Understanding SYNC Performance

Status
Not open for further replies.

acook8103

Dabbler
Joined
Mar 6, 2012
Messages
12
I'm trying to understand the performance of my server, and I'm totally baffled by my results.
I built this server years ago for the experience, and recently thought about upgrading due to poor performance, so I wanted to see if there was anything I could do to stretch its life.


The SATA was not working on my mobo and I was using a PCI card. Upgrading the BIOS on my motherboard fixed that, and moving to them drastically improved the performance. Since then I’ve been runnings tests on every combination I can think of.
My setup is 3 1TB 7200RPM Samsung drives, in RAIDZ. I was able to pull an SSD after upgrading my Desktop, I made a 2GB partition and added it as the SLOG. I plan to use the server for ESXi, so SYNC writes will be common, probably not necessary for my setup, but I already have the drive. This system, as old as it is, is on a Dual-Core AMD 64 w/8GB.


SYNC
-DISABLED
-ALWAYS
PROTOCOLS
-LOCAL
-NFS
-CIFS
-iSCSI

The file sharing protocols perform more or less the same so I will lump them together. For these tests, I’m just providing typical ‘dd’ results since they’re pretty typical for all the iozone tests I’ve run. I can also confirm these results from watching ‘zpool iostat -v’.

Locally
ASYNC 180 MB/s
SYNC 58 MB/s
File Sharing
ASYNC 34 MB/s
SYNC 14 MB/s
iSCSI
ASYNC 39 MB/s
SYNC 10 MB/s

If I run ‘iperf’, I basically hit the practical max: 938Mbps

I know this is not a fast pool, but it’s significantly faster than what I was using when I was on the PCI card. Based on the local results, I feel like I should be capable of much better network results. These are tolerable for me for the foreseeable future until a proper upgrade is possible.

I’ve run the tests (that I could) from a Mac and from from a VM guest (the guest is installed to local storage, I created 2 drives ‘async’ & ‘sync’ and ran dd directly on them sdb/sdc for the iSCSI tests). I’ve made sure to use Intel NICS on both machines, but that made no noticeable difference.

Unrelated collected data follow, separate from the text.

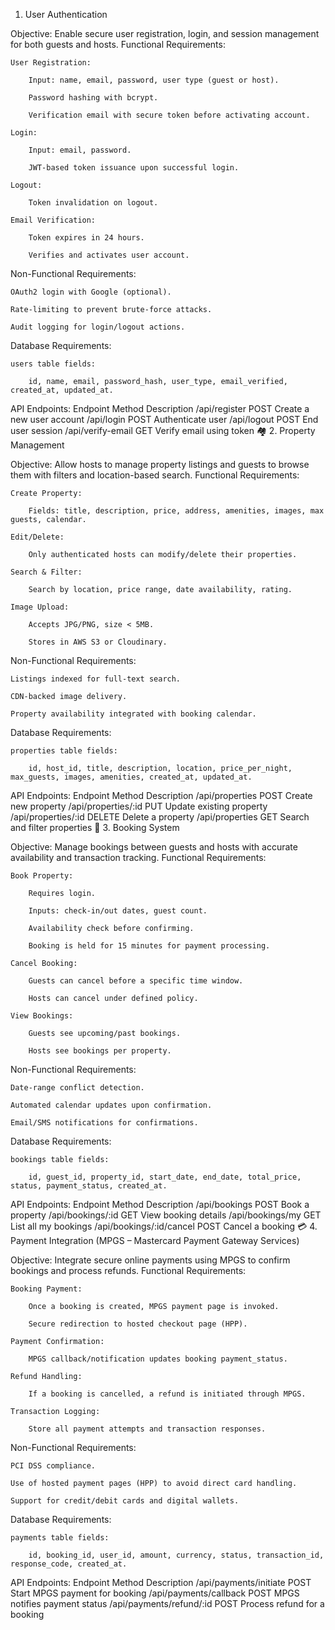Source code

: 1. User Authentication

Objective:
Enable secure user registration, login, and session management for both guests and hosts.
Functional Requirements:

    User Registration:

        Input: name, email, password, user type (guest or host).

        Password hashing with bcrypt.

        Verification email with secure token before activating account.

    Login:

        Input: email, password.

        JWT-based token issuance upon successful login.

    Logout:

        Token invalidation on logout.

    Email Verification:

        Token expires in 24 hours.

        Verifies and activates user account.

Non-Functional Requirements:

    OAuth2 login with Google (optional).

    Rate-limiting to prevent brute-force attacks.

    Audit logging for login/logout actions.

Database Requirements:

    users table fields:

        id, name, email, password_hash, user_type, email_verified, created_at, updated_at.

API Endpoints:
Endpoint	Method	Description
/api/register	POST	Create a new user account
/api/login	POST	Authenticate user
/api/logout	POST	End user session
/api/verify-email	GET	Verify email using token
🏘️ 2. Property Management

Objective:
Allow hosts to manage property listings and guests to browse them with filters and location-based search.
Functional Requirements:

    Create Property:

        Fields: title, description, price, address, amenities, images, max guests, calendar.

    Edit/Delete:

        Only authenticated hosts can modify/delete their properties.

    Search & Filter:

        Search by location, price range, date availability, rating.

    Image Upload:

        Accepts JPG/PNG, size < 5MB.

        Stores in AWS S3 or Cloudinary.

Non-Functional Requirements:

    Listings indexed for full-text search.

    CDN-backed image delivery.

    Property availability integrated with booking calendar.

Database Requirements:

    properties table fields:

        id, host_id, title, description, location, price_per_night, max_guests, images, amenities, created_at, updated_at.

API Endpoints:
Endpoint	Method	Description
/api/properties	POST	Create new property
/api/properties/:id	PUT	Update existing property
/api/properties/:id	DELETE	Delete a property
/api/properties	GET	Search and filter properties
📆 3. Booking System

Objective:
Manage bookings between guests and hosts with accurate availability and transaction tracking.
Functional Requirements:

    Book Property:

        Requires login.

        Inputs: check-in/out dates, guest count.

        Availability check before confirming.

        Booking is held for 15 minutes for payment processing.

    Cancel Booking:

        Guests can cancel before a specific time window.

        Hosts can cancel under defined policy.

    View Bookings:

        Guests see upcoming/past bookings.

        Hosts see bookings per property.

Non-Functional Requirements:

    Date-range conflict detection.

    Automated calendar updates upon confirmation.

    Email/SMS notifications for confirmations.

Database Requirements:

    bookings table fields:

        id, guest_id, property_id, start_date, end_date, total_price, status, payment_status, created_at.

API Endpoints:
Endpoint	Method	Description
/api/bookings	POST	Book a property
/api/bookings/:id	GET	View booking details
/api/bookings/my	GET	List all my bookings
/api/bookings/:id/cancel	POST	Cancel a booking
💳 4. Payment Integration (MPGS – Mastercard Payment Gateway Services)

Objective:
Integrate secure online payments using MPGS to confirm bookings and process refunds.
Functional Requirements:

    Booking Payment:

        Once a booking is created, MPGS payment page is invoked.

        Secure redirection to hosted checkout page (HPP).

    Payment Confirmation:

        MPGS callback/notification updates booking payment_status.

    Refund Handling:

        If a booking is cancelled, a refund is initiated through MPGS.

    Transaction Logging:

        Store all payment attempts and transaction responses.

Non-Functional Requirements:

    PCI DSS compliance.

    Use of hosted payment pages (HPP) to avoid direct card handling.

    Support for credit/debit cards and digital wallets.

Database Requirements:

    payments table fields:

        id, booking_id, user_id, amount, currency, status, transaction_id, response_code, created_at.

API Endpoints:
Endpoint	Method	Description
/api/payments/initiate	POST	Start MPGS payment for booking
/api/payments/callback	POST	MPGS notifies payment status
/api/payments/refund/:id	POST	Process refund for a booking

My question is though: Why are the SYNC writes over the network so terrible? As much as I’ve read, there’s nothing that seems to indicate that SYNC writes require any more overhead. Again, I’m able to test with a SLOG and watching ‘zpool iostat -v’ I can see that the ‘log’ device is being written at ~10MB/s. And the system is clearly capable of more due to the local tests, so even given the memory constraints, I think it should do better.

So, please explain to me a) What I’m doing wrong? (if anything) b) What I’m missing about FreeNAS and/or ZFS that would result in such bad networked SYNC writes?
 

jgreco

Resident Grinch
Joined
May 29, 2011
Messages
18,680
Awesome, you did a lot of homework and characterization there.

Your tests actually show what the problem is and it isn't really sync writes. Look at the difference between "locally" and "iscsi" and you see async also drops horrifyingly.

ZFS, iSCSI, and ethernet conspire to add enough latency at each level, partially due to your older platform. Now I know you hate to hear that, so let me start out by saying that I had some nice Opteron 240EE storage servers that were capable of gigabit joy under FreeBSD 6. Under FreeNAS, total suckage... and it is largely due to the additional layering and resource consumption, combined with a low-MHz CPU. Yours is actually doing better than the ones we have were.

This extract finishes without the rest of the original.